Netania Davrath was born in Ukraine, but her family emigrated to Israel in 1948. She studied in Jerusalem with Edith Boroschek, in Düsseldorf, at the Julliard School with Jennie Tourel, and in Italy.
Netania grew up with Russian and then Israeli folksong in her artistic veins. This may well account for her avoidance in this context of operatic convention which in other throats so often suffocates these green-fresh songs. There was a time when every operatic diva, actual or presumptive, of the seventies seemed to grasp a selection of the Auvergne songs and stamp their identity into and on them. While de Los Angeles, von Stade, Bayo and Gomez have their moments Davrath stands supreme in any company.

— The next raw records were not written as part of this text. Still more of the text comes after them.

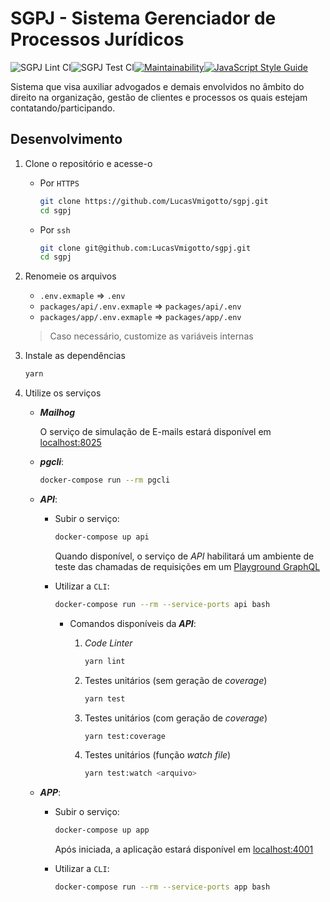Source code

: # SGPJ - Sistema Gerenciador de Processos Jurídicos

![SGPJ Lint CI](https://github.com/LucasVmigotto/sgpj/workflows/SGPJ%20Lint%20CI/badge.svg?branch=ci%2Fgithub-workflows)![SGPJ Test CI](https://github.com/LucasVmigotto/sgpj/workflows/SGPJ%20Test%20CI/badge.svg?branch=dev)[![Maintainability](https://api.codeclimate.com/v1/badges/e142e4e9b68e9122302f/maintainability)](https://codeclimate.com/github/LucasVmigotto/sgpj/maintainability)[![JavaScript Style Guide](https://img.shields.io/badge/code_style-standard-brightgreen.svg)](https://standardjs.com)

Sistema que visa auxiliar advogados e demais envolvidos no âmbito do direito na organização, gestão de clientes e processos os quais estejam contatando/participando.

## Desenvolvimento

1. Clone o repositório e acesse-o
    * Por `HTTPS`

        ```bash
        git clone https://github.com/LucasVmigotto/sgpj.git
        cd sgpj
        ```

    * Por `ssh`

        ```bash
        git clone git@github.com:LucasVmigotto/sgpj.git
        cd sgpj
        ```

2. Renomeie os arquivos
    * `.env.exmaple` => `.env`
    * `packages/api/.env.exmaple` => `packages/api/.env`
    * `packages/app/.env.exmaple` => `packages/app/.env`
    > Caso necessário, customize as variáveis internas

3. Instale as dependências

    ```bash
    yarn
    ```

4. Utilize os serviços

    * **_Mailhog_**

        O serviço de simulação de E-mails estará disponível em [localhost:8025](http://localhost:8025)

    * **_pgcli_**:

        ```bash
        docker-compose run --rm pgcli
        ```

    * **_API_**:
        * Subir o serviço:

            ```bash
            docker-compose up api
            ```

            Quando disponível, o serviço de _API_ habilitará um ambiente de teste das chamadas de requisições em um [Playground GraphQL](http://localhost:4000/api/graphql)

        * Utilizar a `CLI`:

            ```bash
            docker-compose run --rm --service-ports api bash
            ```

            * Comandos disponíveis da **_API_**:
                1. _Code Linter_

                    ```bash
                    yarn lint
                    ```

                2. Testes unitários (sem geração de _coverage_)

                    ```bash
                    yarn test
                    ```

                3. Testes unitários (com geração de _coverage_)

                    ```bash
                    yarn test:coverage
                    ```

                4. Testes unitários (função _watch file_)

                    ```bash
                    yarn test:watch <arquivo>
                    ```

    * **_APP_**:
        * Subir o serviço:

            ```bash
            docker-compose up app
            ```

            Após iniciada, a aplicação estará disponível em [localhost:4001](http://locahost:4001)

        * Utilizar a `CLI`:

            ```bash
            docker-compose run --rm --service-ports app bash
            ```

The Auvergne songs, first performed in 1924 at the Concerts Colonne in Paris, are in local dialect. Davrath, fluent in eight languages, had six months of study with a language coach to secure an authentic approach to pronunciation. The New Songs are in straightforward French. Sung texts and translations appear side by side in the Vanguard booklet.
Davrath was not the first to record these songs. She was preceded by the great Madeleine Grey and the eleven she recorded in 1930 with Elie Cohen are to be had.
Canteloube showed a very sure hand when arranging and orchestrating these gems. His skill bears comparison with Grainger’s without bring quite so oddball. Certainly when you compare Grainger’s handle on Shallow Brown and Brigg Fair with Canteloube’s dissections and reconstructions the same genius is at hand. The trick which both composers pull off while using classical apparatus is not to stifle the butterfly, birdsong, mist, escarpments, sun-dazzle, sheep calls and heat-haze of the originals. Canteloube works with an impressionistic palette, making the subtlest intensifying use of piano figures, flute, oboe and clarinet voicings. The lovely balance and touch of the instrumental gauze takes the lightest tincture from Ravel, d’Indy (Symphonie Cévennole), Roussel (Poème de la Forêt) and Bonnal. Who is Pierre de la Roche and why is the orchestra unnamed? Can anyone shed light on this?
Davrath’s voice has a lambent girlish quality which takes you to a land which has some parallels with the scenes of the novels of Marcel Pagnol (Manon des Sources). She is free from that modern and stultifying sine qua non of the ‘great’ soprano – vibrato. Her vocal production is pure but infused with warm feeling, endearment, affection, humour and sensuousness. She is elegant without gentility; folk-like, pristine and flamboyant.
She performed internationally in both opera and concert, interpreting composers from Bach to Verdi to the moderns.
Her career included appearances under Leonard Bernstein, Sir John Barbirolli, and Leopold Stokowski, and engagements with the New York Philharmonic, Chicago Symphony, the Aspen Festival, London Philharmonic, Israel Philharmonic, and the Boston, Chicago Lyric, and Tel Aviv Opera companies.
She made nearly a dozen recordings for Vanguard Classics.